Re: Order changes in PG16 since ICU introduction

From: Jeff Davis <pgsql(at)j-davis(dot)com>
To: Matthias van de Meent <boekewurm+postgres(at)gmail(dot)com>
Cc: Andrew Gierth <andrew(at)tao11(dot)riddles(dot)org(dot)uk>, Peter Eisentraut <peter(dot)eisentraut(at)enterprisedb(dot)com>, Sandro Santilli <strk(at)kbt(dot)io>, Tom Lane <tgl(at)sss(dot)pgh(dot)pa(dot)us>, Regina Obe <lr(at)pcorp(dot)us>, pgsql-hackers(at)lists(dot)postgresql(dot)org
Subject: Re: Order changes in PG16 since ICU introduction
Date: 2023-05-18 22:46:52
Message-ID: 5f9bf4a0b040428c5db2dc1f23cc3ad96acb5672.camel@j-davis.com
Views: Raw Message | Whole Thread | Download mbox | Resend email
Thread:
Lists: pgsql-hackers

On Thu, 2023-05-18 at 20:11 +0200, Matthias van de Meent wrote:
> As I complain about in [0], since 5cd1a5af --no-locale has been
> broken
> / bahiving outside it's description: Instead of being equivalent to
> `--locale=C` it now also overrides `--locale-provider=libc`,
> resulting
> in undocumented behaviour.

I agree that 5cd1a5af is incomplete.

Posting updated patches. Feedback on the approaches below would be
appreciated.

For context, in version 15:

$ initdb -D data --locale-provider=icu --icu-locale=en
=> create database clocale template template0 locale='C';
=> select datname, datlocprovider, daticulocale
from pg_database where datname='clocale';
datname | datlocprovider | daticulocale
---------+----------------+--------------
clocale | i | en
(1 row)

That behavior is confusing, and when I made ICU the default provider in
v16, the confusion was extended into more cases.

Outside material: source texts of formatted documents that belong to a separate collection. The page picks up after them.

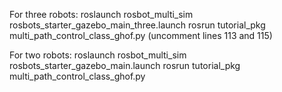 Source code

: For three robots:
roslaunch rosbot_multi_sim rosbots_starter_gazebo_main_three.launch
rosrun tutorial_pkg multi_path_control_class_ghof.py (uncomment lines 113 and 115)

For two robots:
roslaunch rosbot_multi_sim rosbots_starter_gazebo_main.launch
rosrun tutorial_pkg multi_path_control_class_ghof.py
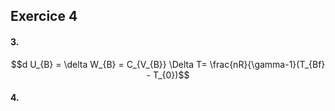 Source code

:## Exercice 4
#### 3.
$$d U_{B} = \delta W_{B} = C_{V_{B}} \Delta T= \frac{nR}{\gamma-1}(T_{Bf} - T_{0})$$
####  4.
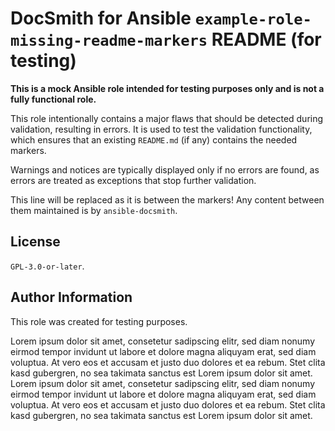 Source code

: # DocSmith for Ansible `example-role-missing-readme-markers` README (for testing)

**This is a mock Ansible role intended for testing purposes only and is not a fully functional role.**

This role intentionally contains a major flaws that should be detected during validation, resulting in errors. It is used to test the validation functionality, which ensures that an existing `README.md` (if any) contains the needed markers.

Warnings and notices are typically displayed only if no errors are found, as errors are treated as exceptions that stop further validation.

<!-- BEGIN THIS IS JUST A COMMENT, NOT A VALID MARKER -->
This line will be replaced as it is between the markers! Any content between them maintained is by `ansible-docsmith`.
<!-- END THIS IS JUST A COMMENT, NOT A VALID MARKER -->


## License

`GPL-3.0-or-later`.


## Author Information

This role was created for testing purposes.

Lorem ipsum dolor sit amet, consetetur sadipscing elitr, sed diam nonumy eirmod tempor invidunt ut labore et dolore magna aliquyam erat, sed diam voluptua. At vero eos et accusam et justo duo dolores et ea rebum. Stet clita kasd gubergren, no sea takimata sanctus est Lorem ipsum dolor sit amet. Lorem ipsum dolor sit amet, consetetur sadipscing elitr, sed diam nonumy eirmod tempor invidunt ut labore et dolore magna aliquyam erat, sed diam voluptua. At vero eos et accusam et justo duo dolores et ea rebum. Stet clita kasd gubergren, no sea takimata sanctus est Lorem ipsum dolor sit amet.
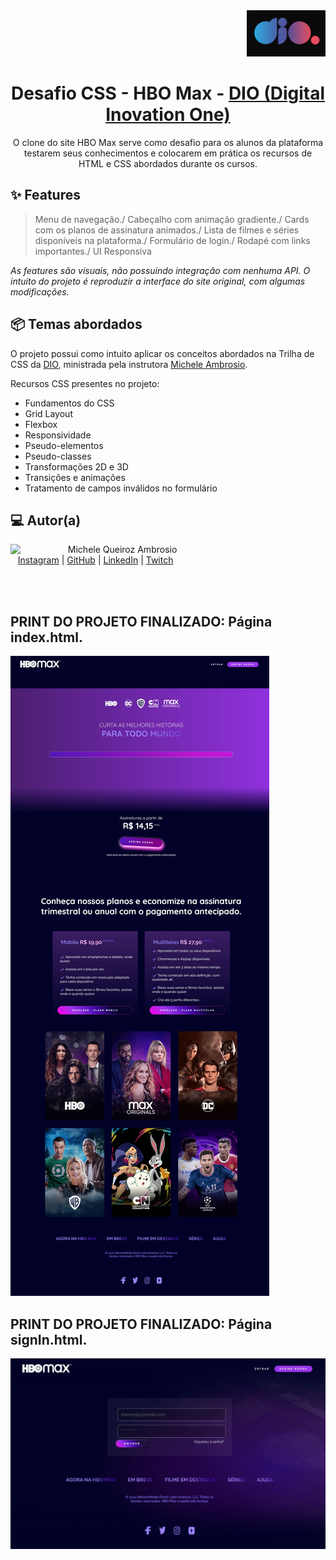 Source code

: <div align="right"><img src="./assets/prints/icon_dio_single.png" alt=""></div>
<h1 align="center">Desafio CSS - HBO Max - <a href="https://dio.me/"> DIO (Digital Inovation One)</a></h1>


<p align="center">
  O clone do site HBO Max serve como desafio para os alunos da plataforma testarem seus conhecimentos e colocarem em prática os recursos de HTML e CSS abordados durante os cursos.
</p>

<h2 id="features">✨ Features</h2>

> Menu de navegação./
> Cabeçalho com animação gradiente./
> Cards com os planos de assinatura animados./
> Lista de filmes e séries disponíveis na plataforma./
> Formulário de login./
> Rodapé com links importantes./
> UI Responsiva

*As features são visuais, não possuindo integração com nenhuma API. O intuito do projeto é reproduzir a interface do site original, com algumas modificações.*

<h2 id="topics">📦 Temas abordados</h2>

O projeto possui como intuito aplicar os conceitos abordados na Trilha de CSS da <a href="https://dio.me">DIO</a>, ministrada pela instrutora <a href="https://github.com/micheleambrosio">Michele Ambrosio</a>.

Recursos CSS presentes no projeto:

- Fundamentos do CSS
- Grid Layout
- Flexbox
- Responsividade
- Pseudo-elementos
- Pseudo-classes
- Transformações 2D e 3D
- Transições e animações
- Tratamento de campos inválidos no formulário


<h2 id="author">💻 Autor(a)</h2>
<p>
    <img align=left margin=10 width=80 src="https://avatars.githubusercontent.com/u/55519539?v=4"/>
    <p>&nbsp&nbsp&nbspMichele Queiroz Ambrosio<br>
    &nbsp&nbsp&nbsp<a href="http://instagram.com/programi_">Instagram</a>&nbsp;|&nbsp;<a href="https://github.com/micheleambrosio">GitHub</a>&nbsp;|&nbsp;<a href="https://www.linkedin.com/in/michele-ambrosio-a4899661/">LinkedIn</a>&nbsp;|&nbsp;<a href="https://www.twitch.tv/michele_ambrosio">Twitch</a></p>
</p>
<br><br>
<h2>PRINT DO PROJETO FINALIZADO: Página index.html.</h2>
<img src="./assets/prints/home-index.jpeg" alt="Print da pagina index do desafio finalizado">
<h2>PRINT DO PROJETO FINALIZADO: Página signIn.html.</h2>
<img src="./assets/prints/page-login.jpeg" alt="Print da página de login">
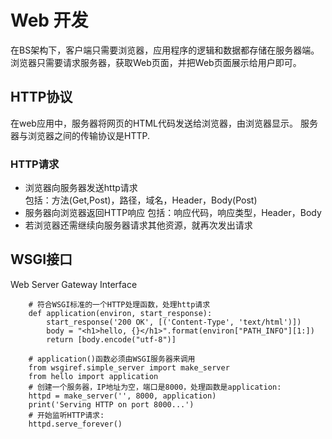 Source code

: # Web 开发  
在BS架构下，客户端只需要浏览器，应用程序的逻辑和数据都存储在服务器端。
浏览器只需要请求服务器，获取Web页面，并把Web页面展示给用户即可。

## HTTP协议  

在web应用中，服务器将网页的HTML代码发送给浏览器，由浏览器显示。
服务器与浏览器之间的传输协议是HTTP.
### HTTP请求  
- 浏览器向服务器发送http请求  
包括：方法(Get,Post)，路径，域名，Header，Body(Post)
- 服务器向浏览器返回HTTP响应
包括：响应代码，响应类型，Header，Body
- 若浏览器还需继续向服务器请求其他资源，就再次发出请求

## WSGI接口
Web Server Gateway Interface

        # 符合WSGI标准的一个HTTP处理函数，处理http请求
        def application(environ, start_response):
            start_response('200 OK', [('Content-Type', 'text/html')])
            body = "<h1>hello, {}</h1>".format(environ["PATH_INFO"][1:])
            return [body.encode("utf-8")]

        # application()函数必须由WSGI服务器来调用
        from wsgiref.simple_server import make_server
        from hello import application
        # 创建一个服务器，IP地址为空，端口是8000，处理函数是application:
        httpd = make_server('', 8000, application)
        print('Serving HTTP on port 8000...')
        # 开始监听HTTP请求:
        httpd.serve_forever() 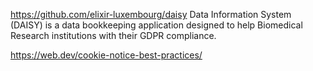 https://github.com/elixir-luxembourg/daisy Data Information System (DAISY) is a data bookkeeping application designed to help Biomedical Research institutions with their GDPR compliance.

https://web.dev/cookie-notice-best-practices/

If we leave the CREATE DATABASE (and createdb and initdb) syntax in
place, such that LOCALE (and --locale) do not apply to ICU at all, then
I don't see a path to a good ICU user experience.

Therefore I conclude that we need LOCALE (and --locale) to apply to ICU
somehow. (The LOCALE option already applies to ICU during CREATE
COLLATION, just not CREATE DATABASE or initdb.)

Patch 0003 does this. It's fairly straightforward and I believe we need
this patch.

But to actually fix your complaint we also need --no-locale to be
equivalent to --locale=C and for those options to both use memcmp()
semantics. There are several approaches to accomplish this, and I think
this is the part where I most need some feedback. There are only so
many approaches, and each one has some potential downsides, but I
believe we need to select one:

(1) Give up and leave the existing CREATE DATABASE (and createdb, and
initdb) semantics in place, along with the confusing behavior in v15.

This is a last resort, in my opinion. It gives us no path toward a good
user experience with ICU, and leaves us with all of the problems of the
OS as a collation provider.

(2) Automatically change the provider to libc when locale=C.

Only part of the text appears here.